“There was proposed a very interesting idea: Tar having a large amount of carbon and less amount of hydrogen in its molecules, and some waste, let us say, polyethylene, polypropylene, which have, on the contrary, more hydrogen than carbon can simultaneously be put in the reactor. You will get an absolutely wonderful effect, with a certain catalyst, in the reactor. Both types of waste are recycled with the yields actually up to 92%. As a result, we get high-quality fuel,” the president of the Russian Academy of Sciences said.
According to him, this technology allows us, on the one hand, to obtain cheap raw materials for petrochemistry and oil refining, and on the other, to effectively solve the waste disposal problem.

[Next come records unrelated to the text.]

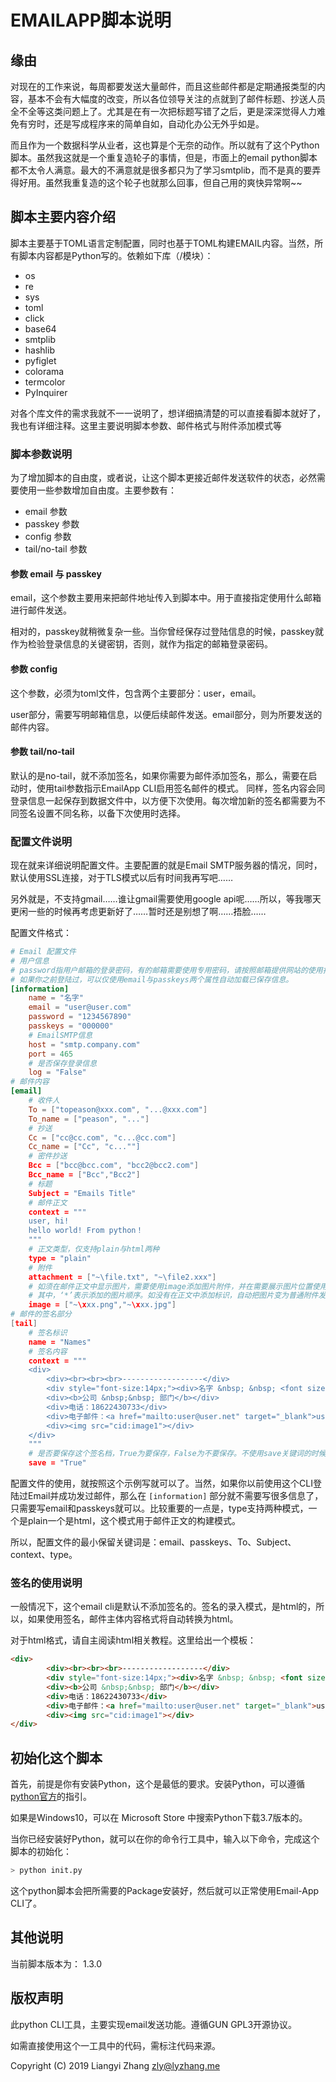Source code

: # EMAILAPP脚本说明

## 缘由

对现在的工作来说，每周都要发送大量邮件，而且这些邮件都是定期通报类型的内容，基本不会有大幅度的改变，所以各位领导关注的点就到了邮件标题、抄送人员全不全等这类问题上了。尤其是在有一次把标题写错了之后，更是深深觉得人力难免有穷时，还是写成程序来的简单自如，自动化办公无外乎如是。

而且作为一个数据科学从业者，这也算是个无奈的动作。所以就有了这个Python脚本。虽然我这就是一个重复造轮子的事情，但是，市面上的email python脚本都不太令人满意。最大的不满意就是很多都只为了学习smtplib，而不是真的要弄得好用。虽然我重复造的这个轮子也就那么回事，但自己用的爽快异常啊~~

## 脚本主要内容介绍

脚本主要基于TOML语言定制配置，同时也基于TOML构建EMAIL内容。当然，所有脚本内容都是Python写的。依赖如下库（/模块）：

- os
- re
- sys
- toml
- click
- base64
- smtplib
- hashlib
- pyfiglet
- colorama
- termcolor
- PyInquirer

对各个库文件的需求我就不一一说明了，想详细搞清楚的可以直接看脚本就好了，我也有详细注释。这里主要说明脚本参数、邮件格式与附件添加模式等

### 脚本参数说明

为了增加脚本的自由度，或者说，让这个脚本更接近邮件发送软件的状态，必然需要使用一些参数增加自由度。主要参数有：

- email 参数
- passkey 参数
- config 参数
- tail/no-tail 参数

#### 参数 email 与 passkey

email，这个参数主要用来把邮件地址传入到脚本中。用于直接指定使用什么邮箱进行邮件发送。

相对的，passkey就稍微复杂一些。当你曾经保存过登陆信息的时候，passkey就作为检验登录信息的关键密钥，否则，就作为指定的邮箱登录密码。

#### 参数 config

这个参数，必须为toml文件，包含两个主要部分：user，email。

user部分，需要写明邮箱信息，以便后续邮件发送。email部分，则为所要发送的邮件内容。

#### 参数 tail/no-tail

默认的是no-tail，就不添加签名，如果你需要为邮件添加签名，那么，需要在启动时，使用tail参数指示EmailApp CLI启用签名邮件的模式。
同样，签名内容会同登录信息一起保存到数据文件中，以方便下次使用。每次增加新的签名都需要为不同签名设置不同名称，以备下次使用时选择。

### 配置文件说明

现在就来详细说明配置文件。主要配置的就是Email SMTP服务器的情况，同时，默认使用SSL连接，对于TLS模式以后有时间我再写吧……

另外就是，不支持gmail……谁让gmail需要使用google api呢……所以，等我哪天更闲一些的时候再考虑更新好了……暂时还是别想了啊……捂脸……

配置文件格式：

```toml
# Email 配置文件
# 用户信息
# password指用户邮箱的登录密码，有的邮箱需要使用专用密码，请按照邮箱提供网站的使用指引填写密码。
# 如果你之前登陆过，可以仅使用email与passkeys两个属性自动加载已保存信息。
[information]
    name = "名字"
    email = "user@user.com"
    password = "1234567890"
    passkeys = "000000"
    # EmailSMTP信息
    host = "smtp.company.com"
    port = 465
    # 是否保存登录信息
    log = "False"
# 邮件内容
[email]
    # 收件人
    To = ["topeason@xxx.com", "...@xxx.com"]
    To_name = ["peason", "..."]
    # 抄送
    Cc = ["cc@cc.com", "c...@cc.com"]
    Cc_name = ["Cc", "c...""]
    # 密件抄送
    Bcc = ["bcc@bcc.com", "bcc2@bcc2.com"]
    Bcc_name = ["Bcc","Bcc2"]
    # 标题
    Subject = "Emails Title"
    # 邮件正文
    context = """
    user, hi!
    hello world! From python！
    """
    # 正文类型，仅支持plain与html两种
    type = "plain"
    # 附件
    attachment = ["~\file.txt", "~\file2.xxx"]
    # 如须在邮件正文中显示图片，需要使用image添加图片附件，并在需要展示图片位置使用‘<img src="cid:image*">’标出。
    # 其中，‘*’表示添加的图片顺序。如没有在正文中添加标识，自动把图片变为普通附件发送。
    image = ["~\xxx.png","~\xxx.jpg"]
# 邮件的签名部分
[tail]
    # 签名标识
    name = "Names"
    # 签名内容
    context = """
    <div>
        <div><br><br><br>------------------</div>
        <div style="font-size:14px;"><div>名字 &nbsp; &nbsp; <font size="2">Ming Zi</font></div>
        <div><b>公司 &nbsp;&nbsp; 部门</b></div>
        <div>电话：18622430733</div>
        <div>电子邮件：<a href="mailto:user@user.net" target="_blank">user@user.net</a></div>
        <div><img src="cid:image1"></div>
    </div>
    """
    # 是否要保存这个签名档，True为要保存，False为不要保存。不使用save关键词的时候，默认为不保存。
    save = "True"
```

配置文件的使用，就按照这个示例写就可以了。当然，如果你以前使用这个CLI登陆过Email并成功发过邮件，那么在 `[information]` 部分就不需要写很多信息了，只需要写email和passkeys就可以。比较重要的一点是，type支持两种模式，一个是plain一个是html，这个模式用于邮件正文的构建模式。

所以，配置文件的最小保留关键词是：email、passkeys、To、Subject、context、type。

### 签名的使用说明

一般情况下，这个email cli是默认不添加签名的。签名的录入模式，是html的，所以，如果使用签名，邮件主体内容格式将自动转换为html。

对于html格式，请自主阅读html相关教程。这里给出一个模板：

```html
<div>
        <div><br><br><br>------------------</div>
        <div style="font-size:14px;"><div>名字 &nbsp; &nbsp; <font size="2">Ming Zi</font></div>
        <div><b>公司 &nbsp;&nbsp; 部门</b></div>
        <div>电话：18622430733</div>
        <div>电子邮件：<a href="mailto:user@user.net" target="_blank">user@user.net</a></div>
        <div><img src="cid:image1"></div>
</div>
```

## 初始化这个脚本

首先，前提是你有安装Python，这个是最低的要求。安装Python，可以遵循[python官方](https://devguide.python.org/setup/)的指引。

如果是Windows10，可以在 Microsoft Store 中搜索Python下载3.7版本的。

当你已经安装好Python，就可以在你的命令行工具中，输入以下命令，完成这个脚本的初始化：

```Bash
> python init.py
```

这个python脚本会把所需要的Package安装好，然后就可以正常使用Email-App CLI了。

## 其他说明

当前脚本版本为： 1.3.0

## 版权声明

此python CLI工具，主要实现email发送功能。遵循GUN GPL3开源协议。

如需直接使用这个一工具中的代码，需标注代码来源。

Copyright (C) 2019  Liangyi Zhang <zly@lyzhang.me>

“We are aware of the tar problem: we have a lot of heavy fractions left as a result of fuel production, and all the landfills are filled with tar. There are certain procedures – using various catalysts, it is possible to obtain products from the tar, which are again used for fuel,” he said.
“This technology has a number of advantages – for example, the process can be carried out at low pressures. For comparison, similar technologies have a minimum pressure of one hundred and fifty to two hundred atmospheres. Our technologies operate at the pressure of seventy to ninety atmospheres. A completely new principle of catalysis is applied here – we called it nanoheterogeneous catalysis or catalysis in the dispersed phase. The catalyst particles are very small there, they are comparable to heavy oil particles. Asphalt-resinous compounds make cracking easy, and heavy oil particles get activated,” Anton Maximov, Director of TIPS RAS, Doctor of Chemical Sciences, the Scientific Russia said earlier. This technology is already being tested at the TANECO petrochemical plant in Tatarstan. The pilot plant capacity is to be 50 thousand tons per year.